[Date Prev][Date Next][Thread Prev][Thread Next][Date Index][Thread Index]
Re: [edict-jmdict] Policy on names
On Tue, 13 Jul 2010 11:14:55 +1000, Jim Breen <jimbreen@gmail.com> wrote:
> On 12 July 2010 23:37, Jean-Luc Leger <reiga@dspnet.fr.eu.org> wrote:
>> since you talk about names in JMDict, I have this small file of
location
>> names in edict that I extracted some months ago.
>> It may help to draw the line for the grey part.
>> http://dspnet.fr/~reiga/location_proper_nouns.euc
>
> Thanks. I see that some of the entries, e.g.
> 独和 [どくわ] /(n) German-Japanese/
> are not really location names. I see that sort of thing as
> only being in JMdict.
oh yes those, well it made sense when I compiled that file.
>
>> My point of view regarding names in JMDict is : I don't care which are
>> present
>> and which aren't as long as they are marked as such, so that search
>> tools can
>> decide to choose them or not.
>> You can see this as the first step to merge JMDict and JMNedict.
>
> So some sort of tag. I'll go along with that. We could have a
> "fld" tag of "ne" (named entity), and rely on the pseudo PoS to
> classify them into given.family,organization, etc.

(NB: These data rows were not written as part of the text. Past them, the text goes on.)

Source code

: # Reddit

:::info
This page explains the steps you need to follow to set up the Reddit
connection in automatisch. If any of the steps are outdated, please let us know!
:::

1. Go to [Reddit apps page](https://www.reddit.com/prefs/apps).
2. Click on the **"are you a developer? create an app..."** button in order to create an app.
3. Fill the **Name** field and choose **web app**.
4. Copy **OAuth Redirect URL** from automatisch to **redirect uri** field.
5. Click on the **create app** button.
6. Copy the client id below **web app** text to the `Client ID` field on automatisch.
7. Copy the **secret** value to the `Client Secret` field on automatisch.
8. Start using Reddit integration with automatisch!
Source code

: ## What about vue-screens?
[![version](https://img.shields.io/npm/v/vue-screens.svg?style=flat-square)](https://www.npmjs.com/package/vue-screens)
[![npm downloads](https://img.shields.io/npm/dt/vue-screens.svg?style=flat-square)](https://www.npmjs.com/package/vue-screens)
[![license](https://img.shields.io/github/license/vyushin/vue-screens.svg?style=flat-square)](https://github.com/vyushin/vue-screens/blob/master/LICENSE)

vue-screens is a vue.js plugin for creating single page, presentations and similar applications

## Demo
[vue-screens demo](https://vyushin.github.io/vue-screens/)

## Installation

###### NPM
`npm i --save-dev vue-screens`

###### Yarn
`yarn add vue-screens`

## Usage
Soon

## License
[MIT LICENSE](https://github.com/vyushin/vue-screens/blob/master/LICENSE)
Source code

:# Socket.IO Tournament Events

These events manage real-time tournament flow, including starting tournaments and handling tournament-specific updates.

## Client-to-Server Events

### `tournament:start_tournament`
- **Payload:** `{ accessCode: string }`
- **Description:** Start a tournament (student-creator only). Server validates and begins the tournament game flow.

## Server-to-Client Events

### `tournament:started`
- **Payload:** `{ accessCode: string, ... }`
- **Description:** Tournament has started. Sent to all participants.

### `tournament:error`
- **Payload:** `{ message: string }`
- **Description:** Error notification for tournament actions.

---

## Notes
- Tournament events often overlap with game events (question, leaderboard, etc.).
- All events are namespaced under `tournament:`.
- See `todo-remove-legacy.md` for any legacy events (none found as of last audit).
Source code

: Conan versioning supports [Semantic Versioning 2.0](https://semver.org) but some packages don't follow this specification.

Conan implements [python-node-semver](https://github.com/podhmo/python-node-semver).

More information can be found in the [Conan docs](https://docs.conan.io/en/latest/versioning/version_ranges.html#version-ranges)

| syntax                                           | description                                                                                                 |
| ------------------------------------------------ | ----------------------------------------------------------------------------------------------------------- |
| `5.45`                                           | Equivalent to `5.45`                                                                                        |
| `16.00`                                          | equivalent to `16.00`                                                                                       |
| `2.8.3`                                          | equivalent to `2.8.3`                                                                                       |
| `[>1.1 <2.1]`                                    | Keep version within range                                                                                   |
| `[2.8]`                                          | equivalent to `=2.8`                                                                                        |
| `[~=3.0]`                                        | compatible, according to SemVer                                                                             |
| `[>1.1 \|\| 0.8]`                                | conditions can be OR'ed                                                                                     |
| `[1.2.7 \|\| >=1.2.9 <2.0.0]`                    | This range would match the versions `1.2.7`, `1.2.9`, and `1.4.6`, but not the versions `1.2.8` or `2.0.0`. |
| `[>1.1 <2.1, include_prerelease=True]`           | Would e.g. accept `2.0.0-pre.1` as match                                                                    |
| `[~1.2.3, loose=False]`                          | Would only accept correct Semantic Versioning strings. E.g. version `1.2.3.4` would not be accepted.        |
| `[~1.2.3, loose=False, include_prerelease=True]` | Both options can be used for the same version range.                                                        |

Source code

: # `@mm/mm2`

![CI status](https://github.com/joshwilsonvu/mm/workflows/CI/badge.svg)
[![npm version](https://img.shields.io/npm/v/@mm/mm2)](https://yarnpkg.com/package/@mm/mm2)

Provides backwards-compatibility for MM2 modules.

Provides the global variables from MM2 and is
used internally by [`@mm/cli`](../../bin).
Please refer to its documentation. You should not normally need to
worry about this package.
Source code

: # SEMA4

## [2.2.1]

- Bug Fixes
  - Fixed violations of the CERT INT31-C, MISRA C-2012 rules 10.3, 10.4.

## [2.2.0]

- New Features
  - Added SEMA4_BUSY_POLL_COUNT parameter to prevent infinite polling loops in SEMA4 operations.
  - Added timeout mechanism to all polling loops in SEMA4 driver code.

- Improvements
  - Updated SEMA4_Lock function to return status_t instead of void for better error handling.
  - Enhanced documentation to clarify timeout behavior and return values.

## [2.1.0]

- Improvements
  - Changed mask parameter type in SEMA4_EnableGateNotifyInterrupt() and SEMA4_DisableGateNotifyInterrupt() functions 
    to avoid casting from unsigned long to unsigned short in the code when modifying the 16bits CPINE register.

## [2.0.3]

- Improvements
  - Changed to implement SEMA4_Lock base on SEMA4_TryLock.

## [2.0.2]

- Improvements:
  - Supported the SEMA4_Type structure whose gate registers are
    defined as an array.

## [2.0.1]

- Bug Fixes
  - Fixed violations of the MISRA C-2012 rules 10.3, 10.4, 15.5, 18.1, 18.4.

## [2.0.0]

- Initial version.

I don't know. To me a field tag describes the topic of the discussion in
which a word occurs.
Any topics have named entities.
Moreover, don't 'given', 'organization' ... flags already imply a named
entity ?
Yet, as a temporary purpose, if putting JMNedict tags into JMdict proves
to be difficult, using a flag 'ne' (as a POS ?) will be better than doing
nothing.
JL